AL - Quais os principais obstáculos para a construção popular no país?

A maior dificuldade é o Brasil não contar com uma política para construção de habitações populares e de interesse social. É preciso formular uma política que dê perenidade ao projeto, pois não adianta o Lula vir e dizer "Quero 1 milhão de casas", mas ficar cinco anos sem construir nenhuma unidade. A construção não se faz de um dia para o outro. O processo mexe com questões de legalização de terra, parcelamento do solo, loteamento, aprovação do projeto em prefeituras e estados, registro da incorporação em cartório de imóveis e projetos executivos.

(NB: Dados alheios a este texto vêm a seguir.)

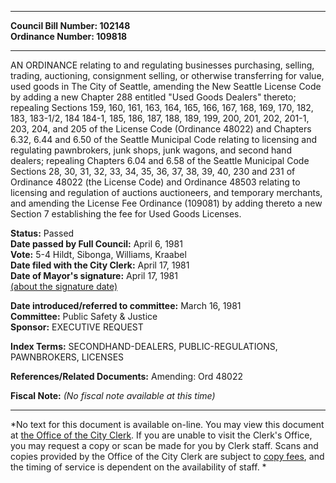 * * * * *  
  
**Council Bill Number: [](#h0)[](#h2)102148**   
**Ordinance Number: 109818**  
  
* * * * *  
  
AN ORDINANCE relating to and regulating businesses purchasing, selling, trading, auctioning, consignment selling, or otherwise transferring for value, used goods in The City of Seattle, amending the New Seattle License Code by adding a new Chapter 288 entitled "Used Goods Dealers" thereto; repealing Sections 159, 160, 161, 163, 164, 165, 166, 167, 168, 169, 170, 182, 183, 183-1/2, 184 184-1, 185, 186, 187, 188, 189, 199, 200, 201, 202, 201-1, 203, 204, and 205 of the License Code (Ordinance 48022) and Chapters 6.32, 6.44 and 6.50 of the Seattle Municipal Code relating to licensing and regulating pawnbrokers, junk shops, junk wagons, and second hand dealers; repealing Chapters 6.04 and 6.58 of the Seattle Municipal Code Sections 28, 30, 31, 32, 33, 34, 35, 36, 37, 38, 39, 40, 230 and 231 of Ordinance 48022 (the License Code) and Ordinance 48503 relating to licensing and regulation of auctions auctioneers, and temporary merchants, and amending the License Fee Ordinance (109081) by adding thereto a new Section 7 establishing the fee for Used Goods Licenses.  
  
**Status:** Passed   
**Date passed by Full Council:** April 6, 1981   
**Vote:** 5-4 Hildt, Sibonga, Williams, Kraabel   
**Date filed with the City Clerk:** April 17, 1981   
**Date of Mayor's signature:** April 17, 1981   
[(about the signature date)](/~public/approvaldate.htm)   
  
  
**Date introduced/referred to committee:** March 16, 1981   
**Committee:** Public Safety & Justice   
**Sponsor:** EXECUTIVE REQUEST   
  
**Index Terms:** SECONDHAND-DEALERS, PUBLIC-REGULATIONS, PAWNBROKERS, LICENSES  
  
**References/Related Documents:** Amending: Ord 48022  
  
**Fiscal Note:** *(No fiscal note available at this time)*  
  
* * * * *  
  
*No text for this document is available on-line. You may view this document at [the Office of the City Clerk](http://www.seattle.gov/leg/clerk/contactUs.htm). If you are unable to visit the Clerk's Office, you may request a copy or scan be made for you by Clerk staff. Scans and copies provided by the Office of the City Clerk are subject to [copy fees](http://clerk.seattle.gov/~public/clerkfees.htm), and the timing of service is dependent on the availability of staff. *  
  
  
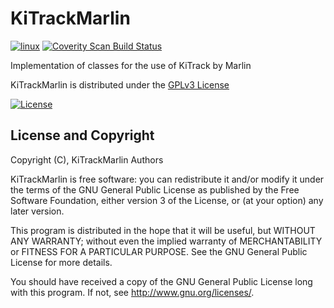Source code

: # KiTrackMarlin
[![linux](https://github.com/iLCSoft/KiTrackMarlin/actions/workflows/linux.yml/badge.svg)](https://github.com/iLCSoft/KiTrackMarlin/actions/workflows/linux.yml)
[![Coverity Scan Build Status](https://scan.coverity.com/projects/12356/badge.svg)](https://scan.coverity.com/projects/ilcsoft-kitrackmarlin)

Implementation of classes for the use of KiTrack by Marlin

KiTrackMarlin is distributed under the [GPLv3 License](http://www.gnu.org/licenses/gpl-3.0.en.html)

[![License](https://www.gnu.org/graphics/gplv3-127x51.png)](https://www.gnu.org/licenses/gpl-3.0.en.html)


## License and Copyright
Copyright (C), KiTrackMarlin Authors

KiTrackMarlin is free software: you can redistribute it and/or modify it under the terms of the GNU General Public License as published by the Free Software Foundation, either version 3 of the License, or (at your option) any later version.

This program is distributed in the hope that it will be useful, but WITHOUT ANY WARRANTY; without even the implied warranty of MERCHANTABILITY or FITNESS FOR A PARTICULAR PURPOSE.  See the GNU General Public License for more details.

You should have received a copy of the GNU General Public License long with this program.  If not, see <http://www.gnu.org/licenses/>.
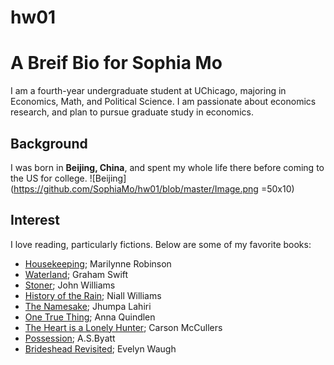 # hw01
# A Breif Bio for Sophia Mo
I am a fourth-year undergraduate student at UChicago, majoring in Economics, Math, and Political Science. I am passionate about economics research, and plan to pursue graduate study in economics.

## Background
I was born in **Beijing, China**, and spent my whole life there before coming to the US for college.
![Beijing](https://github.com/SophiaMo/hw01/blob/master/Image.png =50x10)

## Interest
I love reading, particularly fictions. Below are some of my favorite books:
* [Housekeeping](https://www.goodreads.com/book/show/11741.Housekeeping); Marilynne Robinson
* [Waterland](https://www.goodreads.com/book/show/148639.Waterland); Graham Swift
* [Stoner](https://www.goodreads.com/book/show/166997.Stoner); John Williams
* [History of the Rain](https://www.goodreads.com/book/show/19314428-history-of-the-rain); Niall Williams
* [The Namesake](https://www.goodreads.com/book/show/33917.The_Namesake); Jhumpa Lahiri
* [One True Thing](https://www.goodreads.com/book/show/176839.One_True_Thing); Anna Quindlen
* [The Heart is a Lonely Hunter](https://www.goodreads.com/book/show/37380.The_Heart_Is_a_Lonely_Hunter); Carson McCullers
* [Possession](https://www.goodreads.com/book/show/41219.Possession); A.S.Byatt
* [Brideshead Revisited](https://www.goodreads.com/book/show/30933.Brideshead_Revisited); Evelyn Waugh
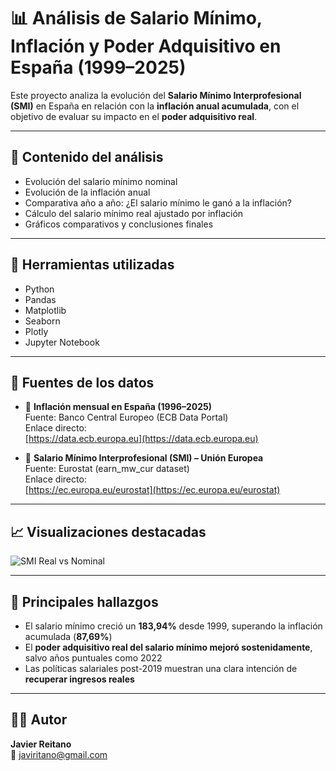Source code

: 
# 📊 Análisis de Salario Mínimo, Inflación y Poder Adquisitivo en España (1999–2025)

Este proyecto analiza la evolución del **Salario Mínimo Interprofesional (SMI)** en España en relación con la **inflación anual acumulada**, con el objetivo de evaluar su impacto en el **poder adquisitivo real**.

---

## 📁 Contenido del análisis

- Evolución del salario mínimo nominal
- Evolución de la inflación anual
- Comparativa año a año: ¿El salario mínimo le ganó a la inflación?
- Cálculo del salario mínimo real ajustado por inflación
- Gráficos comparativos y conclusiones finales

---

## 🧪 Herramientas utilizadas

- Python
- Pandas
- Matplotlib
- Seaborn
- Plotly
- Jupyter Notebook

---

## 📂 Fuentes de los datos

- 🔸 **Inflación mensual en España (1996–2025)**  
  Fuente: Banco Central Europeo (ECB Data Portal)  
  Enlace directo:  
  [https://data.ecb.europa.eu](https://data.ecb.europa.eu)

- 🔸 **Salario Mínimo Interprofesional (SMI) – Unión Europea**  
  Fuente: Eurostat (earn_mw_cur dataset)  
  Enlace directo:  
  [https://ec.europa.eu/eurostat](https://ec.europa.eu/eurostat)

---

## 📈 Visualizaciones destacadas

![SMI Real vs Nominal](images/smi_real_vs_nominal.png)

---

## 🧠 Principales hallazgos

- El salario mínimo creció un **183,94%** desde 1999, superando la inflación acumulada (**87,69%**)
- El **poder adquisitivo real del salario mínimo mejoró sostenidamente**, salvo años puntuales como 2022
- Las políticas salariales post-2019 muestran una clara intención de **recuperar ingresos reales**

---

## 👨‍💻 Autor

**Javier Reitano**  
📧 javiritano@gmail.com

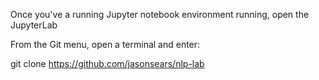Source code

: Once you've a running Jupyter notebook environment running, open the JupyterLab

From the Git menu, open a terminal and enter:

git clone https://github.com/jasonsears/nlp-lab


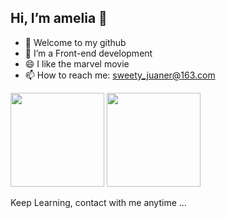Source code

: ## Hi, I’m amelia  🔭 

- 🌱 Welcome to my github
- 💬 I’m a Front-end development
- 😄 I like the marvel movie
- 📫 How to reach me: sweety_juaner@163.com

<div>
<img height="150vw" src="https://github-readme-stats.vercel.app/api?username=amelia-coding&show_icons=true"/>
<img height="150vw" src="https://github-readme-stats.vercel.app/api/top-langs/?username=amelia-coding&layout=compact"/>
</div>


Keep Learning, contact with me anytime ...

Aí começa a construção. Então, é preciso aplainar todos esses itens e criar recursos para subsidiar as famílias de baixa renda.

AL - Como vê a presença de esquadrias de alumínio na construção civil?

A indústria do alumínio  já conseguiu desenvolver esquadrias mais econômicas com perfis de dimensões menores e vidro colocado. Não há grandes dificuldades técnicas ou industriais. Portanto, a questão é de escala. O Brasil precisa de um sistema financeiro com menor interferência do governo, para incentivo à execução e à construção de conjuntos habitacionais maiores como forma de aumentar a escala. Você consegue agregar produtividade no seu processo, e aí, sim, há queda de preço. Enquanto continuarmos fazendo conjuntinhos de 100 unidades não haverá muita diferença.

AL - Qual a importância da adoção do Programa Brasileiro de Produtividade e Qualidade Habitacional?

Vários programas foram lançados em relação à gestão e à qualidade nas obras. Hoje, também se discutem normas de desempenho. O SindusCon-SP começou a debater gestão de qualidade nos idos de 94-95 e ajudou a montar dois projetos de qualidade: um no CDHU e outro na CEF, que é o PBPQ-H. Então, conviveu intensamente com isso. A maioria das construtoras do Brasil é certificada pelo PBPQ-H. Estamos presentes levando soluções, estruturando projetos. São programas baseados na norma ISO, que orientam o empresário em direção à melhor forma para executar e construir uma obra e que ele possa ter qualidade ao seu final.

AL - Qual será o impacto real da Copa de 2014 na construção civil?  

Vai demandar muita infraestrutura e construção ou mesmo adaptação dos estádios. O grande problema talvez nem esteja aí, porque o Brasil tem uma quantidade de estádios razoavelmente boa, que precisam de muita intervenção ainda. A questão é a mobilidade urbana.  O governo precisa concluir agora o planejamento das obras necessárias para receber a Copa. Até 2013 todas essas intervenções urbanas, obras complementares e de infraestrutura de estádio, deverão estar prontas. Sem esse plano não se sabe quanto será investido, por isso existe tanta discrepância nas previsões de gastos. Certamente, não é um projeto de US$ 1 bilhão de dólares. Será bem maior que isso.